While Loyola may not seem like anything all that special to someone passing by, deciding to attend Loyola will be the best decision you make over your four years here. It's some people's top choice schools, and some people who just end up here because they got the most financial aid. Whatever reason you ended up here, you will never regret it.
Loyola may not be a massive party school with 30,000 students; it’s a community of 4,000 students who care deeply for one another.
We may not have been established in the 1600s, but it’s the beautiful architecture built in 1852 that still stands, which catches your eye from the moment you first step on campus and every day you grow to love more and more.
While we may not have teams that win every single sporting game or match, it’s our devoted fans attending sporting who make events all worth it. It's the athletes who show their school pride as they compete with the Loyola name on their jerseys. While both student-athletes putting time on the field, and putting time in their classes all Loyola students aim to be as successful as possible. The sky isn't the limit, your dreams can take you where you want to go from getting a 4.0 to winning a national championship.
It’s the hundreds of clubs on campus and club teams just waiting for new members to join, with just something for everyone on campus. From cooking around the world to French club, to an Investment Banking Society.
Loyola has some of the friendliest people you’ll ever meet, from the evergreens to RAs, it’s the people on campus who truly care for your wellbeing. It’s the friendships you make with fellow students and the relationships you foster with professors and faculty on campus you’ll remember even after you graduate. It’s the interactions you have with people walking across campus, how great is it that you can’t walk across campus without knowing at least one person, and that truly is a wonderful thing.
It's the students you hear about on campus doing amazing things in the Baltimore community, from giving up their early morning to devote a few hours a week at Healthcare for the Homeless to those who are going in and tutoring students at Mother Seton who want nothing more than to be successful.

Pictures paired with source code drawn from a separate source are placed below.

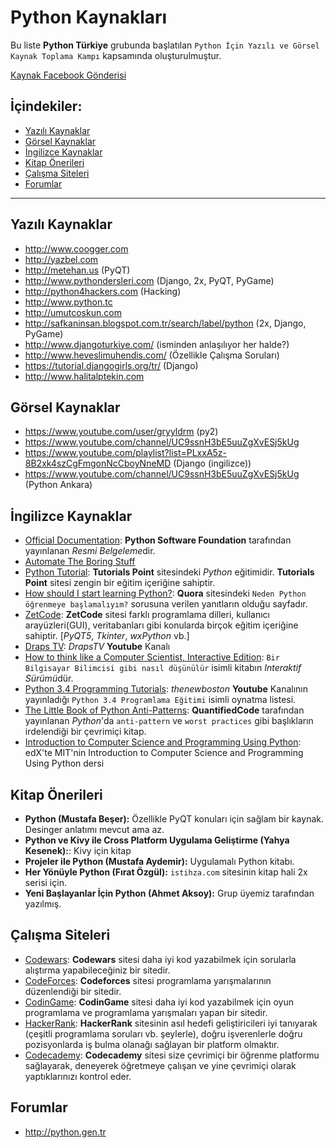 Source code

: # Python Kaynakları

Bu liste **Python Türkiye** grubunda başlatılan `Python İçin Yazılı ve Görsel Kaynak Toplama Kampı` kapsamında oluşturulmuştur.

[Kaynak Facebook Gönderisi](https://www.facebook.com/groups/PythonTurkiye/permalink/1005618696231133/)

## İçindekiler:
* [Yazılı Kaynaklar](#yazılı-kaynaklar)
* [Görsel Kaynaklar](#görsel-kaynaklar)
* [İngilizce Kaynaklar](#İngilizce-kaynaklar)
* [Kitap Önerileri](#kitap-Önerileri)
* [Çalışma Siteleri](#Çalışma-siteleri)
* [Forumlar](#forumlar)

---

## Yazılı Kaynaklar
- http://www.coogger.com
- http://yazbel.com
- http://metehan.us (PyQT)
- http://www.pythondersleri.com (Django, 2x, PyQT, PyGame)
- http://python4hackers.com (Hacking)
- http://www.python.tc
- http://umutcoskun.com
- http://safkaninsan.blogspot.com.tr/search/label/python (2x, Django, PyGame)
- http://www.djangoturkiye.com/ (isminden anlaşılıyor her halde?)
- http://www.heveslimuhendis.com/ (Özellikle Çalışma Soruları)
- https://tutorial.djangogirls.org/tr/ (Django)
- http://www.halitalptekin.com

## Görsel Kaynaklar
- https://www.youtube.com/user/gryyldrm (py2)
- https://www.youtube.com/channel/UC9ssnH3bE5uuZgXvESj5kUg
- https://www.youtube.com/playlist?list=PLxxA5z-8B2xk4szCgFmgonNcCboyNneMD (Django (ingilizce))
- https://www.youtube.com/channel/UC9ssnH3bE5uuZgXvESj5kUg (Python Ankara)

## İngilizce Kaynaklar
- [Official Documentation](https://www.python.org/doc/): **Python Software Foundation** tarafından yayınlanan *Resmi Belgeleme*dir.
- [Automate The Boring Stuff](http://automatetheboringstuff.com/)
- [Python Tutorial](https://www.tutorialspoint.com/python/): **Tutorials Point** sitesindeki *Python* eğitimidir. **Tutorials Point** sitesi zengin bir eğitim içeriğine sahiptir.
- [How should I start learning Python?](https://www.quora.com/How-should-I-start-learning-Python-1): **Quora** sitesindeki `Neden Python öğrenmeye başlamalıyım?` sorusuna verilen yanıtların olduğu sayfadır.
- [ZetCode](http://zetcode.com/): **ZetCode** sitesi farklı programlama dilleri, kullanıcı arayüzleri(GUI), veritabanları gibi konularda birçok eğitim içeriğine sahiptir. [*PyQT5*, *Tkinter*, *wxPython* vb.]
- [Draps TV](https://www.youtube.com/channel/UCea5cMUa9xNU0kUtbRcTkqA): *DrapsTV* **Youtube** Kanalı
- [How to think like a Computer Scientist, Interactive Edition](http://interactivepython.org/courselib/static/thinkcspy/index.html): `Bir Bilgisayar Bilimcisi gibi nasıl düşünülür` isimli kitabın *Interaktif Sürümü*dür.
- [Python 3.4 Programming Tutorials](https://www.youtube.com/playlist?list=PL6gx4Cwl9DGAcbMi1sH6oAMk4JHw91mC_): *thenewboston* **Youtube** Kanalının yayınladığı `Python 3.4 Programlama Eğitimi` isimli oynatma listesi.
- [The Little Book of Python Anti-Patterns](https://docs.quantifiedcode.com/python-anti-patterns/index.html): **QuantifiedCode** tarafından yayınlanan *Python*'da `anti-pattern` ve `worst practices` gibi başlıkların irdelendiği bir çevrimiçi kitap.
- [Introduction to Computer Science and Programming Using Python](https://courses.edx.org/courses/course-v1:MITx+6.00.1x+2T2017/course/): edX'te MIT'nin Introduction to Computer Science and Programming Using Python dersi

## Kitap Önerileri
- **Python (Mustafa Beşer):** Özellikle PyQT konuları için sağlam bir kaynak. Desinger anlatımı mevcut ama az.
- **Python ve Kivy ile Cross Platform Uygulama Geliştirme (Yahya Kesenek):**: Kivy için kitap
- **Projeler ile Python (Mustafa Aydemir):** Uygulamalı Python kitabı.
- **Her Yönüyle Python (Fırat Özgül):** `istihza.com` sitesinin kitap hali 2x serisi için.
- **Yeni Başlayanlar İçin Python (Ahmet Aksoy):** Grup üyemiz tarafından yazılmış.

## Çalışma Siteleri
- [Codewars](http://codewars.com): **Codewars** sitesi daha iyi kod yazabilmek için sorularla alıştırma yapabileceğiniz bir sitedir.
- [CodeForces](http://codeforces.com): **Codeforces** sitesi programlama yarışmalarının düzenlendiği bir sitedir.
- [CodinGame](https://www.codingame.com): **CodinGame** sitesi daha iyi kod yazabilmek için oyun programlama ve programlama yarışmaları yapan bir sitedir.
- [HackerRank](http://hackerrank.com): **HackerRank** sitesinin asıl hedefi geliştiricileri iyi tanıyarak (çeşitli programlama soruları vb. şeylerle), doğru işverenlerle doğru pozisyonlarda iş bulma olanağı sağlayan bir platform olmaktır.
- [Codecademy](http://codeacademy.com): **Codecademy** sitesi size çevrimiçi bir öğrenme platformu sağlayarak, deneyerek öğretmeye çalışan ve yine çevrimiçi olarak yaptıklarınızı kontrol eder.

## Forumlar
- http://python.gen.tr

While your friends and family tell you Baltimore is dangerous, and every time you reassure your family that you are in fact safe and sound in Newman Towers, or where ever you may live on campus. And you believe the Baltimore pride may not grow on you, but it'll eventually just seep in and you'll start to embrace it slowly but surely.
In the end, its not only Loyola you are calling home but Baltimore as well, the unique and diverse city with countless adventures to embark on.
But in the end, it’s the students who are proud to call Loyola their second home, which makes Loyola the best decision I have made, ever since I took my first steps on campus as a high school senior. As a Massachusetts native with a countless amount of universities in reach, there is nowhere else I could or would see myself spending my four years of college.